Documentary Studies Armed Rebellion in Puerto Rico 65 Years Ago


Moviemaker Jose Manuel Davila is shooting a feature film entitled “1950” about the armed uprising that some 100 members of the Puerto Rican Nationalist Party led 67 years ago against U.S. rule on the island, The Latin American Herald Tribune reports.

The film highlights the actions carried out by independence fighters between Oct. 30 and Nov. 10, 1950, Davila told Efe in an interview.

“It’s a very human documentary. In the project I didn’t want members of the Nationalist Party to look like a bunch of crazy people, without any fanaticism or nationalism on my part. I didn’t want to skid down either of those two slippery slopes, and if I end up doing that, I’ll see the whole thing as a failure,” the 30-year-old Puerto Rican said.

The graduate in filmmaking from the Autonomous University of Barcelona started working on the documentary while preparing his master’s thesis, which is about that group of Nationalist Party young people.

However, the thesis made no mention of the uprising on Oct. 30, 1950, in response to the move to make Puerto Rico a Free Associated State of the United States, the political status that was finally approved in 1952 and which continues to this day.

Blanca Canales proclaimed the Second Republic of Puerto Rico and for the first time the Puerto Rican flag was raised in public though the island was under U.S. control, and at a time when it was even forbidden to carry or display it.

Fighting broke out for several days in towns around the island, including Jayuya, which was bombed by the U.S. Air Force, and La Fortaleza, the San Juan residence of then-Gov. Luis Muñoz Marin.

Following the U.S. military attack against Jayuya, two Puerto Rican nationalists in Washington attacked Blair House, where President Harry S. Truman was then staying.

The president was unharmed, but one of the attackers and a White House police officer died in the incident.

In order to compile anecdotes about what happened more than six decades ago, Davila interviewed four members of the Nationalist Party who survived the uprising: Ricardo Diaz, Heriberto Marin, Edmilio Marin and Carlos Padilla.

“They are lives full of heroism and suffering, because they stood up to a great military power and went through years of suffering and imprisonment,” Davila said about the uprising in which 15 nationalists, nine police and National Guardsmen, and five civilians died.

Also taking part in those events as chief organizer was independence leader Pedro Albizu Campos, who, according to Davila, carried on the battle for several days before he was finally arrested.

That politician is today considered the leading figure of the last century’s fight for independence.

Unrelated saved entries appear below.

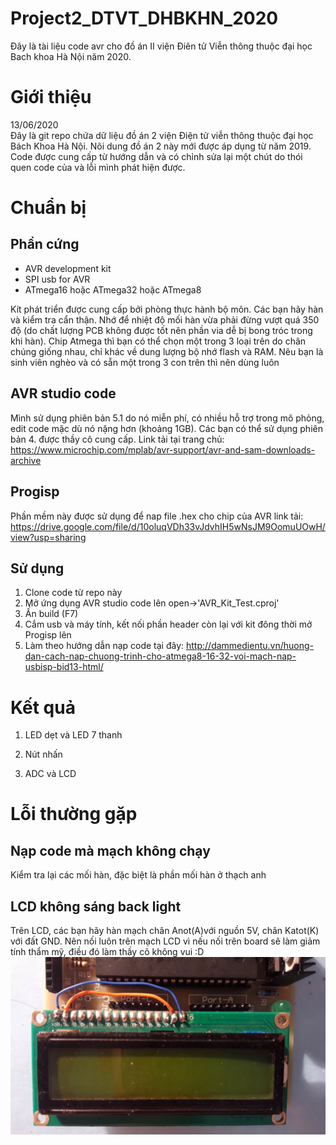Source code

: # Project2_DTVT_DHBKHN_2020
 Đây là tài liệu code avr cho đồ án II viện Điên tử Viễn thông thuộc đại học Bach khoa Hà Nội năm 2020.
# Giới thiệu
 13/06/2020  
Đây là git repo chứa dữ liệu đồ án 2 viện Điện tử viễn thông thuộc đại học Bách Khoa Hà Nội. Nôi dung đồ án 2 này mới được áp dụng từ năm 2019. 
 Code được cung cấp từ hướng dẫn và có chỉnh sửa lại một chút do thói quen code của và lỗi mình phát hiện được.
# Chuẩn bị
## Phần cứng 
- AVR development kit 
- SPI usb for AVR
- ATmega16 hoặc ATmega32 hoặc ATmega8  

Kít phát triển được cung cấp bởi phòng thực hành bộ môn. Các bạn hãy hàn và kiểm tra cẩn thận. Nhớ để nhiệt độ mối hàn vừa phải đừng vượt quá 350 độ (do chất lượng PCB không được tốt nên phần via dễ bị bong tróc trong khi hàn). 
 Chip Atmega thì bạn có thể chọn một trong 3 loại trên do chân chúng giống nhau, chỉ khác về dung lượng bộ nhớ flash và RAM. Nêu bạn là sinh viên nghèo và có sẵn một trong 3 con trên thì nên dùng luôn
## AVR studio code 
 Mình sử dụng phiên bản 5.1 do nó miễn phí, có nhiều hỗ trợ trong mô phỏng, edit code mặc dù nó nặng hơn (khoảng 1GB). Các bạn có thể sử dụng phiên bản 4. được thầy cô cung cấp.
 Link tải tại trang chủ:
 https://www.microchip.com/mplab/avr-support/avr-and-sam-downloads-archive

## Progisp
 Phần mềm này được sử dụng để nap file .hex cho chip của AVR
 link tải:
https://drive.google.com/file/d/10oluqVDh33vJdvhIH5wNsJM9OomuUOwH/view?usp=sharing
 
## Sử dụng
1. Clone code từ repo này
2. Mở ứng dụng AVR studio code lên open->'AVR_Kit_Test.cproj'
3. Ấn build (F7) 
4. Cắm usb và máy tính, kết nối phần header còn lại với kit đông thời mở Progisp lên
5. Làm theo hướng dẫn nạp code tại đây: http://dammedientu.vn/huong-dan-cach-nap-chuong-trinh-cho-atmega8-16-32-voi-mach-nap-usbisp-bid13-html/
# Kết quả
1. LED dẹt và LED 7 thanh

2. Nút nhấn

3. ADC và LCD

# Lỗi thường gặp
## Nạp code mà mạch không chạy
 Kiểm tra lại các mối hàn, đặc biệt là phần mối hàn ở thạch anh
## LCD không sáng back light
Trên LCD, các bạn hãy hàn mạch chân Anot(A)với nguồn 5V, chân Katot(K) với đất GND. Nên nối luôn trên mạch LCD vì nếu nối trên board sẽ làm giảm tính thẩm mỹ, điều đó làm thầy cô không vui :D 
<img src="photos/lcd.jpg">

“Their purpose was to make a call to the world about the colonialism in Puerto Rico, for which its political status would soon become a farcical disguise, and they did not want to allow that,” Davila said.

The shoot of the feature film continues, but the production team hasn’t the money to continue filming, so a campaign is underway to collect funds through the Web, and to encourage those interested to donate what they can so the work can be finished.